Scan the listing below for the word "label" and state how many lines hold it. Write nothing but the number.

--- DATA TO EXAMINE ---

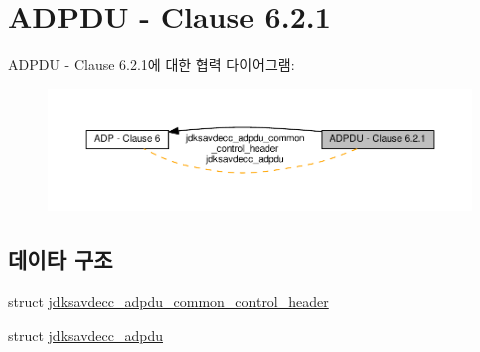 \hypertarget{group__adpdu}{}\section{A\+D\+P\+DU -\/ Clause 6.2.1}
\label{group__adpdu}
A\+D\+P\+DU -\/ Clause 6.2.1에 대한 협력 다이어그램\+:
\nopagebreak
\begin{figure}[H]
\begin{center}
\leavevmode
\includegraphics[width=350pt]{group__adpdu}
\end{center}
\end{figure}
\subsection*{데이타 구조}
\begin{DoxyCompactItemize}
\item 
struct \hyperlink{structjdksavdecc__adpdu__common__control__header}{jdksavdecc\+\_\+adpdu\+\_\+common\+\_\+control\+\_\+header}
\item 
struct \hyperlink{structjdksavdecc__adpdu}{jdksavdecc\+\_\+adpdu}
\end{DoxyCompactItemize}
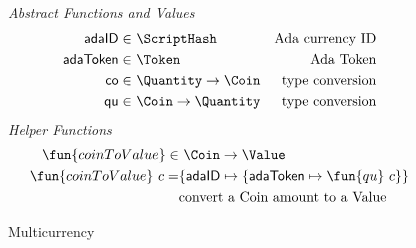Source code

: \begin{figure*}[htb]
  \emph{Abstract Functions and Values}
  \begin{align*}
    \mathsf{adaID} \in& ~\ScriptHash
    & \text{Ada currency ID} \\
    \mathsf{adaToken} \in& ~\Token
    & \text{Ada Token} \\
    \mathsf{co} \in& ~\Quantity \to \Coin
    & \text{type conversion} \\
    \mathsf{qu} \in& ~\Coin \to \Quantity
    & \text{type conversion} \\
  \end{align*}
  \emph{Helper Functions}
  \begin{align*}
    \fun{coinToValue} \in & ~\Coin\to \Value \\
    \fun{coinToValue}~ c = & \{\mathsf{adaID} \mapsto \{\mathsf{adaToken} \mapsto \fun{qu}~c\}\} \\
    &\text{convert a Coin amount to a Value} \\
  \end{align*}
  \caption{Multicurrency}
  \label{fig:defs:functions-helper}
\end{figure*}

\clearpage
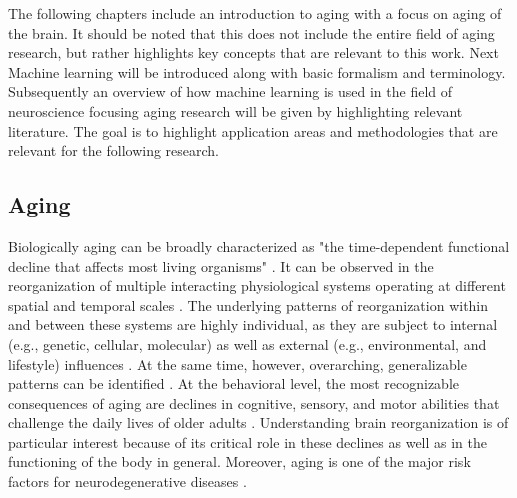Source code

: The following chapters include an introduction to aging with a focus on aging of the brain. It should be noted that this does not include the entire field of aging research, but rather highlights key concepts that are relevant to this work. Next Machine learning will be introduced along with basic formalism and terminology. Subsequently an overview of how machine learning is used in the field of neuroscience focusing aging research will be given by highlighting relevant literature. The goal is to highlight application areas and methodologies that are relevant for the following research.

\subsection{Aging}
Biologically aging can be broadly characterized as "the time-dependent functional decline that affects most living organisms" \cite{López-Otín2013}. It can be observed in the reorganization of multiple interacting physiological systems operating at different spatial and temporal scales \cite{Mooney2016}. The underlying patterns of reorganization within and between these systems are highly individual, as they are subject to internal (e.g., genetic, cellular, molecular) as well as external (e.g., environmental, and lifestyle) influences \cite{Smith2020, Mooney2016, Cohen2022}. At the same time, however, overarching, generalizable patterns can be identified \cite{Salthouse2019}. At the behavioral level, the most recognizable consequences of aging are declines in cognitive, sensory, and motor abilities that challenge the daily lives of older adults \cite{Li2002}. Understanding brain reorganization is of particular interest because of its critical role in these declines as well as in the functioning of the body in general. Moreover, aging is one of the major risk factors for neurodegenerative diseases \cite{Hou2019}.

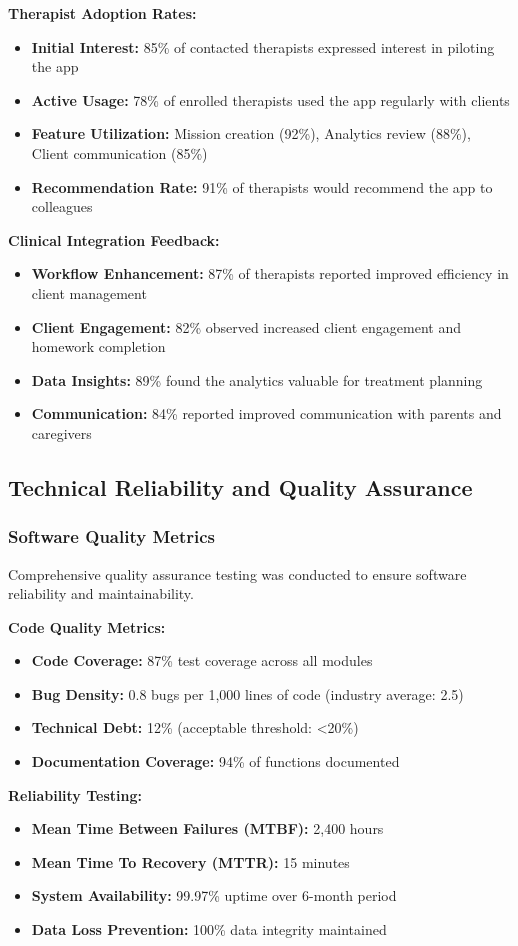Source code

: ﻿\documentclass[12pt,a4paper]{article}
\newcommand{\sectiontitle}[1]{\subsection{#1}}
\newcommand{\subsectiontitle}[1]{\subsubsection{#1}}
\begin{document}
\textbf{Therapist Adoption Rates:}
\begin{itemize}
    \item \textbf{Initial Interest:} 85\% of contacted therapists expressed interest in piloting the app
    \item \textbf{Active Usage:} 78\% of enrolled therapists used the app regularly with clients
    \item \textbf{Feature Utilization:} Mission creation (92\%), Analytics review (88\%), Client communication (85\%)
    \item \textbf{Recommendation Rate:} 91\% of therapists would recommend the app to colleagues
\end{itemize}

\textbf{Clinical Integration Feedback:}
\begin{itemize}
    \item \textbf{Workflow Enhancement:} 87\% of therapists reported improved efficiency in client management
    \item \textbf{Client Engagement:} 82\% observed increased client engagement and homework completion
    \item \textbf{Data Insights:} 89\% found the analytics valuable for treatment planning
    \item \textbf{Communication:} 84\% reported improved communication with parents and caregivers
\end{itemize}

\sectiontitle{Technical Reliability and Quality Assurance}

\subsectiontitle{Software Quality Metrics}

Comprehensive quality assurance testing was conducted to ensure software reliability and maintainability.

\textbf{Code Quality Metrics:}
\begin{itemize}
    \item \textbf{Code Coverage:} 87\% test coverage across all modules
    \item \textbf{Bug Density:} 0.8 bugs per 1,000 lines of code (industry average: 2.5)
    \item \textbf{Technical Debt:} 12\% (acceptable threshold: <20\%)
    \item \textbf{Documentation Coverage:} 94\% of functions documented
\end{itemize}

\textbf{Reliability Testing:}
\begin{itemize}
    \item \textbf{Mean Time Between Failures (MTBF):} 2,400 hours
    \item \textbf{Mean Time To Recovery (MTTR):} 15 minutes
    \item \textbf{System Availability:} 99.97\% uptime over 6-month period
    \item \textbf{Data Loss Prevention:} 100\% data integrity maintained
\end{itemize}
\end{document}
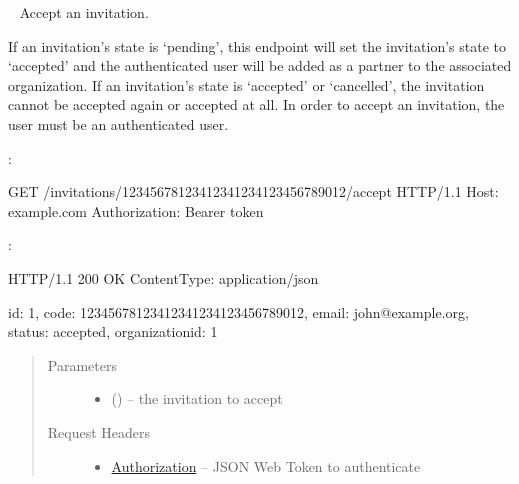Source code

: \documentclass[letterpaper,10pt,english]{sphinxmanual}
\begin{document}
\begin{fulllineitems}
\label{\detokenize{resources/invitation:get--invitations-(code)-accept}}~
Accept an invitation.

If an invitation's state is `pending', this endpoint will set the
invitation's state to `accepted' and the authenticated user will be
added as a partner to the associated organization. If an invitation's
state is `accepted' or `cancelled', the invitation cannot be
accepted again or accepted at all. In order to accept an invitation,
the user must be an authenticated user.

:

\begin{sphinxVerbatim}[commandchars=\\\{\}]
GET /invitations/12345678\PYGZhy{}1234\PYGZhy{}1234\PYGZhy{}1234\PYGZhy{}123456789012/accept
HTTP/1.1
Host: example.com
Authorization: Bearer \PYGZlt{}token\PYGZgt{}
\end{sphinxVerbatim}

:

\begin{sphinxVerbatim}[commandchars=\\\{\}]
HTTP/1.1 200 OK
Content\PYGZhy{}Type: application/json

\PYGZob{}
    \PYGZsq{}id\PYGZsq{}: 1,
    \PYGZsq{}code\PYGZsq{}: \PYGZsq{}12345678\PYGZhy{}1234\PYGZhy{}1234\PYGZhy{}1234\PYGZhy{}123456789012\PYGZsq{},
    \PYGZsq{}email\PYGZsq{}: \PYGZsq{}john@example.org\PYGZsq{},
    \PYGZsq{}status\PYGZsq{}: \PYGZsq{}accepted\PYGZsq{},
    \PYGZsq{}organization\PYGZus{}id\PYGZsq{}: 1
\PYGZcb{}
\end{sphinxVerbatim}
\begin{quote}\begin{description}
\item[{Parameters}] \leavevmode\begin{itemize}
\item {} 
 () -- the invitation to accept

\end{itemize}

\item[{Request Headers}] \leavevmode\begin{itemize}
\item {} 
\href{http://tools.ietf.org/html/rfc7235\#section-4.2}{Authorization} -- JSON Web Token to authenticate


\end{itemize}
\end{description}
\end{quote}
\end{fulllineitems}
\end{document}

---

YOUR SOLUTION:
3